Madame Satã foi um ícone gay já retratado no Cinema em 2002 por Karim Aïnouz e agora vai ganhar os palcos com uma montagem da Cia. Os Crespos que vai misturar a história dele com a de outros homossexuais negros. Com estreia prevista para abril em São Paulo, “Cartas a Madame Satã” está recebendo até o dia 6 de fevereiro depoimentos pessoais de homens e suas aventuras e desventuras no amor.

Os relatos, que devem ser reais, devem ser de homens afrodescendentes, não importando se homo e heterossexuais, que queiram ajudar a compor o personagem do monólogo, interpretado pelo ator Sidney Santiago. O espetáculo vai unir a realidade colaborativa enviada por e-mail por esses homens com a inspiração da forte figura de Madame Satã – compondo uma história única e universal.

A Cia. Os Crespos está também fazendo um laboratório literalmente in loco para sua montagem, visitando clubes gays, conversando com homens, travestis e transexuais e realizando incursões no epicentro da vida LGBT paulistana, o Largo do Arouche. Tudo para levar ao palco um enredo o mais real possível, uma história que é de um personagem, mas poderia ser de várias pessoas.

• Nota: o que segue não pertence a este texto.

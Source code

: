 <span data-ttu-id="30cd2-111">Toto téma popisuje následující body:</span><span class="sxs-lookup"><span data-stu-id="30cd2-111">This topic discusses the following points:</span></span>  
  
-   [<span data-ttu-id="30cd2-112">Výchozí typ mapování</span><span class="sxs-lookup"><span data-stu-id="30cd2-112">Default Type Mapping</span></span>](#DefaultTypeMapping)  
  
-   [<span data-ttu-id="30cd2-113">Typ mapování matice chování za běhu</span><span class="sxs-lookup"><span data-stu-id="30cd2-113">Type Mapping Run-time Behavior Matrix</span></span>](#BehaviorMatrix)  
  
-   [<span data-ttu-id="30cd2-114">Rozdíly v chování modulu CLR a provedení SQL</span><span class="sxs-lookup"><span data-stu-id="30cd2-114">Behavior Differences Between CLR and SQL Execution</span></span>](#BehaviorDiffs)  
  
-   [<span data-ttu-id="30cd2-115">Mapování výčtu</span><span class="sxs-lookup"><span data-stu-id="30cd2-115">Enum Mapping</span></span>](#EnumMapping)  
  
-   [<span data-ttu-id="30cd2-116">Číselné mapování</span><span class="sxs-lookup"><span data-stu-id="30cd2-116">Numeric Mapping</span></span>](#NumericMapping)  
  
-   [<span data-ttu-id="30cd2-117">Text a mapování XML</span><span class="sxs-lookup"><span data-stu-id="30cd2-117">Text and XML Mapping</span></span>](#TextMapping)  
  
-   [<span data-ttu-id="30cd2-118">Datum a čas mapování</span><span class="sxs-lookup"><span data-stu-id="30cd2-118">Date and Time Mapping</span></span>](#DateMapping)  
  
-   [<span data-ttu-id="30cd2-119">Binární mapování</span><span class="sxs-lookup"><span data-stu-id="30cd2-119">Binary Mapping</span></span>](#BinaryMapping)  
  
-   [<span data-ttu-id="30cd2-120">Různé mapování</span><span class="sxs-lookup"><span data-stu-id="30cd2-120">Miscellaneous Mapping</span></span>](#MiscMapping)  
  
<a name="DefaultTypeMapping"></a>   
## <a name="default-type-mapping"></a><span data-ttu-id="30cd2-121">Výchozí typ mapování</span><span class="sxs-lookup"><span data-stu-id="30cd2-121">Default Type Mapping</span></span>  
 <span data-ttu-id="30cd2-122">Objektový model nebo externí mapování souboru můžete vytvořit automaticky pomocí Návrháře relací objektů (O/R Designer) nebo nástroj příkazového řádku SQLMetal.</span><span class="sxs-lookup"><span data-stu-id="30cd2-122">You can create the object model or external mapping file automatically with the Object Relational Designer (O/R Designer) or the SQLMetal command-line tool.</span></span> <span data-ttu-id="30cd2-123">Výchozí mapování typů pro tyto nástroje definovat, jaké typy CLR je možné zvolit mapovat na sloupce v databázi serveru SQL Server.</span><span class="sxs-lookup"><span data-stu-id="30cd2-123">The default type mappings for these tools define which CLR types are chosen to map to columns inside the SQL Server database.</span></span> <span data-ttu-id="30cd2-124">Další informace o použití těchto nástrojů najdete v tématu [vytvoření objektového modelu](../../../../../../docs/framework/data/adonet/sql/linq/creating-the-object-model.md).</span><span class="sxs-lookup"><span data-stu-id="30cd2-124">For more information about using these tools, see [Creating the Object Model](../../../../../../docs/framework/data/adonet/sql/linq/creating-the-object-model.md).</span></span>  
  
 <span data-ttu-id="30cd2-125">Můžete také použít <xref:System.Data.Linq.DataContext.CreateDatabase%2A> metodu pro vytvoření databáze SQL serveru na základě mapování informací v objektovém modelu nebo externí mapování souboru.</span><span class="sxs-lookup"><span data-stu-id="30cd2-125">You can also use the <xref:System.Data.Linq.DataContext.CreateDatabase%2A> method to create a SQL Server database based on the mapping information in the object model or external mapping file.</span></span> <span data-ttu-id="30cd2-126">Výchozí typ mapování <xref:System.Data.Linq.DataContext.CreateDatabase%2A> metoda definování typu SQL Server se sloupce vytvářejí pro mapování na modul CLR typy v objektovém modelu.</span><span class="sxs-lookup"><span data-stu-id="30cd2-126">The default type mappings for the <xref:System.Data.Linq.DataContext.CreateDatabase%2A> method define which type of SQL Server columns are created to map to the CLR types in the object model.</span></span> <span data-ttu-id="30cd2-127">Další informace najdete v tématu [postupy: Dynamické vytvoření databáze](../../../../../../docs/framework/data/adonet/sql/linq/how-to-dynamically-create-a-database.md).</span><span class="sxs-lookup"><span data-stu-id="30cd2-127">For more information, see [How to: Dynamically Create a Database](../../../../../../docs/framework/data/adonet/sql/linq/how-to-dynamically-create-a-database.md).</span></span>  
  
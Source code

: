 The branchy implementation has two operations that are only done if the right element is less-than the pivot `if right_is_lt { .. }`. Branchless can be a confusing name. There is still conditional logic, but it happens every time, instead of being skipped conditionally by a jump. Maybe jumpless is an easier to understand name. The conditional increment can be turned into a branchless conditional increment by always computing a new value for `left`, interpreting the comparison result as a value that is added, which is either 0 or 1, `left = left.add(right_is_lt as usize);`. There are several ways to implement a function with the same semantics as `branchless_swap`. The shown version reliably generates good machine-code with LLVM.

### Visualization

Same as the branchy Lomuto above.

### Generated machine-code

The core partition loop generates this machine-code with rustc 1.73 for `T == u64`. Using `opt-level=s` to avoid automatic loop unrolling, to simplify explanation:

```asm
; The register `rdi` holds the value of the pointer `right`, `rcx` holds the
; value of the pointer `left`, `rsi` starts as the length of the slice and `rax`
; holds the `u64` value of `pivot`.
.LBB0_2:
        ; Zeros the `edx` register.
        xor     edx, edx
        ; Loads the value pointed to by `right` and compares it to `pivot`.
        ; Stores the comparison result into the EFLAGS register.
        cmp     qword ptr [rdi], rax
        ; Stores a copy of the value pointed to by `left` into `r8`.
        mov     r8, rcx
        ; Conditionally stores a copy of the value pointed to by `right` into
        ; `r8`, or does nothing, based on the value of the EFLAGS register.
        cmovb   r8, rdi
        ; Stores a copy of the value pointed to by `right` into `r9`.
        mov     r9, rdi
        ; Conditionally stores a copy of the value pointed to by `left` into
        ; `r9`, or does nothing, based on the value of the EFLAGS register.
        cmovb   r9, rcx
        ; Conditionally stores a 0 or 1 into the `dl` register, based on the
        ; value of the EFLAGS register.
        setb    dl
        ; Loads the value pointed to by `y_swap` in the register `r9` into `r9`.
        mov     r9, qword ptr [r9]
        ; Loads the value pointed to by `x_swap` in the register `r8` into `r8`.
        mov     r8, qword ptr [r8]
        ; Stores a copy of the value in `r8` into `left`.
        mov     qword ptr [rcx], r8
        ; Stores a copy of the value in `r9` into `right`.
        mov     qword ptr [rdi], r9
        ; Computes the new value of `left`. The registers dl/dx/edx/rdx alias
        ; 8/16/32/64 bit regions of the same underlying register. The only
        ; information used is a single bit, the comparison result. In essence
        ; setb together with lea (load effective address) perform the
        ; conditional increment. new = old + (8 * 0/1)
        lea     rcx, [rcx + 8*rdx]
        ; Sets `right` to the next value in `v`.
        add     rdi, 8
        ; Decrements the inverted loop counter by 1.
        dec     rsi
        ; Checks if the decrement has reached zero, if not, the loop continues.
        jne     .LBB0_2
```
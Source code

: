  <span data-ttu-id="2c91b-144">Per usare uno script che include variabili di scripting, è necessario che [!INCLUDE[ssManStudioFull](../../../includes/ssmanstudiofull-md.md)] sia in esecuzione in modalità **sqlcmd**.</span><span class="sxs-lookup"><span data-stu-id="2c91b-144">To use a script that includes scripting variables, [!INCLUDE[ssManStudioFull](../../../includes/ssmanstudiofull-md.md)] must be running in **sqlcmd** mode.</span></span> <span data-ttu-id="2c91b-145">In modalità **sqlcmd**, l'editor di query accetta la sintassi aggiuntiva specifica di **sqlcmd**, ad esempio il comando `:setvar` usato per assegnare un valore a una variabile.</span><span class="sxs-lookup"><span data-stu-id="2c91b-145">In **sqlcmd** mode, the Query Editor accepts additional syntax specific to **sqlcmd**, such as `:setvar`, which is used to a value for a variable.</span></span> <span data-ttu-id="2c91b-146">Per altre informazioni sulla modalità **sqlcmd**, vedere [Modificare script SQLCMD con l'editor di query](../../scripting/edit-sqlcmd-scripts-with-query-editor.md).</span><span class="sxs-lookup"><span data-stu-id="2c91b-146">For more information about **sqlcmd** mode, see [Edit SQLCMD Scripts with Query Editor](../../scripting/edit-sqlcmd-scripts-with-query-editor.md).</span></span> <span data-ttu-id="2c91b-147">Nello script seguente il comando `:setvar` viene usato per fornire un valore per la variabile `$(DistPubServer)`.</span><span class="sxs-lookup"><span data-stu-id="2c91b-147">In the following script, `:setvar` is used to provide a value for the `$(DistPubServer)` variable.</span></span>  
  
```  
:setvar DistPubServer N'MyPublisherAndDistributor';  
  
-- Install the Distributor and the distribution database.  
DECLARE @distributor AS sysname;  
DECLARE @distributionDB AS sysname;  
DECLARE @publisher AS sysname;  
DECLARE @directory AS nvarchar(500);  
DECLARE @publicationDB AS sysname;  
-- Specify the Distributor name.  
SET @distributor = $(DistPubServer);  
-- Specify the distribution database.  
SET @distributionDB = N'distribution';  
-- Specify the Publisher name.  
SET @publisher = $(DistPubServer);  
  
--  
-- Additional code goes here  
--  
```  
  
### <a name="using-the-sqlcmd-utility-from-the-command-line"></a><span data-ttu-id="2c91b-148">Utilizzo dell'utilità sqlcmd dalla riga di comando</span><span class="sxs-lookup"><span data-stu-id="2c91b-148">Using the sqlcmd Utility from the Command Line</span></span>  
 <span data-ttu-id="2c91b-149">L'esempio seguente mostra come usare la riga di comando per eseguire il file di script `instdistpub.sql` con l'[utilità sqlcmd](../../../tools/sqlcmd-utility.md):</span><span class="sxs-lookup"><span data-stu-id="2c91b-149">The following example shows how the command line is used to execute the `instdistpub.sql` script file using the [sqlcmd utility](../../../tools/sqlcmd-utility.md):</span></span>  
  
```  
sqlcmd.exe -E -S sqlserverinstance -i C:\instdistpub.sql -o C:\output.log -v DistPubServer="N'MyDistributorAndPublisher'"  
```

Homens interessados em contar suas histórias de amor homo e heteroafetivo devem enviar seus relatos para o e-mail oscrespos@gmail.com. Pode usar o nome real, não precisa camuflar nada porque as informações pessoais recebidas não serão divulgadas pelo grupo, nem citadas na peça. O que vai para o palco é um pouco do sentimento de cada um que colaborar, unido à aura forte de Madame Satã.